■ What you need to do
The output must match the entries below exactly, with pictures removed.

=== Section Start ===

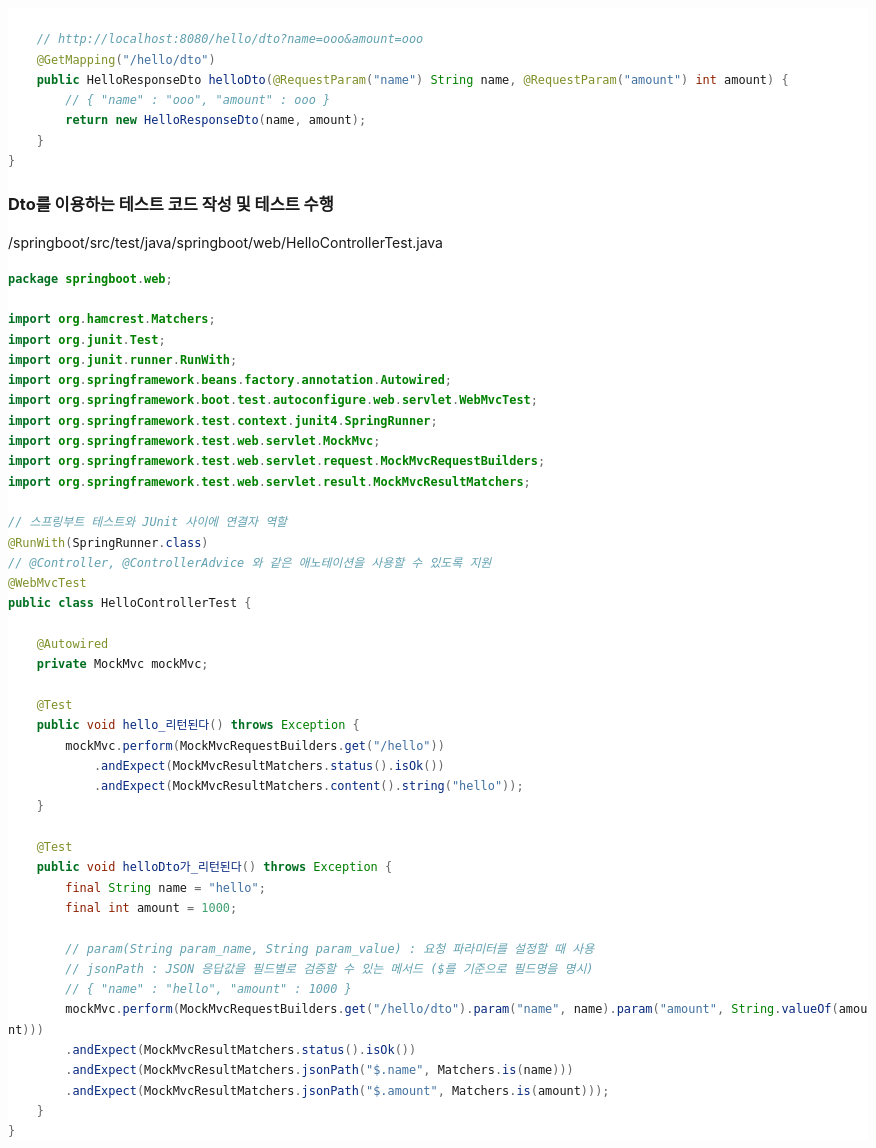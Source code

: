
 ```java
	
	// http://localhost:8080/hello/dto?name=ooo&amount=ooo
	@GetMapping("/hello/dto")
	public HelloResponseDto helloDto(@RequestParam("name") String name, @RequestParam("amount") int amount) {
		// { "name" : "ooo", "amount" : ooo }
		return new HelloResponseDto(name, amount);
	}
}
```



### Dto를 이용하는 테스트 코드 작성 및 테스트 수행

/springboot/src/test/java/springboot/web/HelloControllerTest.java

```java
package springboot.web;

import org.hamcrest.Matchers;
import org.junit.Test;
import org.junit.runner.RunWith;
import org.springframework.beans.factory.annotation.Autowired;
import org.springframework.boot.test.autoconfigure.web.servlet.WebMvcTest;
import org.springframework.test.context.junit4.SpringRunner;
import org.springframework.test.web.servlet.MockMvc;
import org.springframework.test.web.servlet.request.MockMvcRequestBuilders;
import org.springframework.test.web.servlet.result.MockMvcResultMatchers;

// 스프링부트 테스트와 JUnit 사이에 연결자 역할
@RunWith(SpringRunner.class)
// @Controller, @ControllerAdvice 와 같은 애노테이션을 사용할 수 있도록 지원
@WebMvcTest
public class HelloControllerTest {

	@Autowired
	private MockMvc mockMvc;
	
	@Test
	public void hello_리턴된다() throws Exception {
		mockMvc.perform(MockMvcRequestBuilders.get("/hello"))
			.andExpect(MockMvcResultMatchers.status().isOk())
			.andExpect(MockMvcResultMatchers.content().string("hello"));
	}
	
	@Test
	public void helloDto가_리턴된다() throws Exception {
		final String name = "hello";
		final int amount = 1000;
		
		// param(String param_name, String param_value) : 요청 파라미터를 설정할 때 사용
		// jsonPath : JSON 응답값을 필드별로 검증할 수 있는 메서드 ($를 기준으로 필드명을 명시)
		// { "name" : "hello", "amount" : 1000 }
		mockMvc.perform(MockMvcRequestBuilders.get("/hello/dto").param("name", name).param("amount", String.valueOf(amount)))
		.andExpect(MockMvcResultMatchers.status().isOk())
		.andExpect(MockMvcResultMatchers.jsonPath("$.name", Matchers.is(name)))
		.andExpect(MockMvcResultMatchers.jsonPath("$.amount", Matchers.is(amount)));
	}
}
```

=== Section End ===

■ Finished exercise
Source code

:
 ```java
	
	// http://localhost:8080/hello/dto?name=ooo&amount=ooo
	@GetMapping("/hello/dto")
	public HelloResponseDto helloDto(@RequestParam("name") String name, @RequestParam("amount") int amount) {
		// { "name" : "ooo", "amount" : ooo }
		return new HelloResponseDto(name, amount);
	}
}
```



### Dto를 이용하는 테스트 코드 작성 및 테스트 수행

/springboot/src/test/java/springboot/web/HelloControllerTest.java

```java
package springboot.web;

import org.hamcrest.Matchers;
import org.junit.Test;
import org.junit.runner.RunWith;
import org.springframework.beans.factory.annotation.Autowired;
import org.springframework.boot.test.autoconfigure.web.servlet.WebMvcTest;
import org.springframework.test.context.junit4.SpringRunner;
import org.springframework.test.web.servlet.MockMvc;
import org.springframework.test.web.servlet.request.MockMvcRequestBuilders;
import org.springframework.test.web.servlet.result.MockMvcResultMatchers;

// 스프링부트 테스트와 JUnit 사이에 연결자 역할
@RunWith(SpringRunner.class)
// @Controller, @ControllerAdvice 와 같은 애노테이션을 사용할 수 있도록 지원
@WebMvcTest
public class HelloControllerTest {

	@Autowired
	private MockMvc mockMvc;
	
	@Test
	public void hello_리턴된다() throws Exception {
		mockMvc.perform(MockMvcRequestBuilders.get("/hello"))
			.andExpect(MockMvcResultMatchers.status().isOk())
			.andExpect(MockMvcResultMatchers.content().string("hello"));
	}
	
	@Test
	public void helloDto가_리턴된다() throws Exception {
		final String name = "hello";
		final int amount = 1000;
		
		// param(String param_name, String param_value) : 요청 파라미터를 설정할 때 사용
		// jsonPath : JSON 응답값을 필드별로 검증할 수 있는 메서드 ($를 기준으로 필드명을 명시)
		// { "name" : "hello", "amount" : 1000 }
		mockMvc.perform(MockMvcRequestBuilders.get("/hello/dto").param("name", name).param("amount", String.valueOf(amount)))
		.andExpect(MockMvcResultMatchers.status().isOk())
		.andExpect(MockMvcResultMatchers.jsonPath("$.name", Matchers.is(name)))
		.andExpect(MockMvcResultMatchers.jsonPath("$.amount", Matchers.is(amount)));
	}
}
```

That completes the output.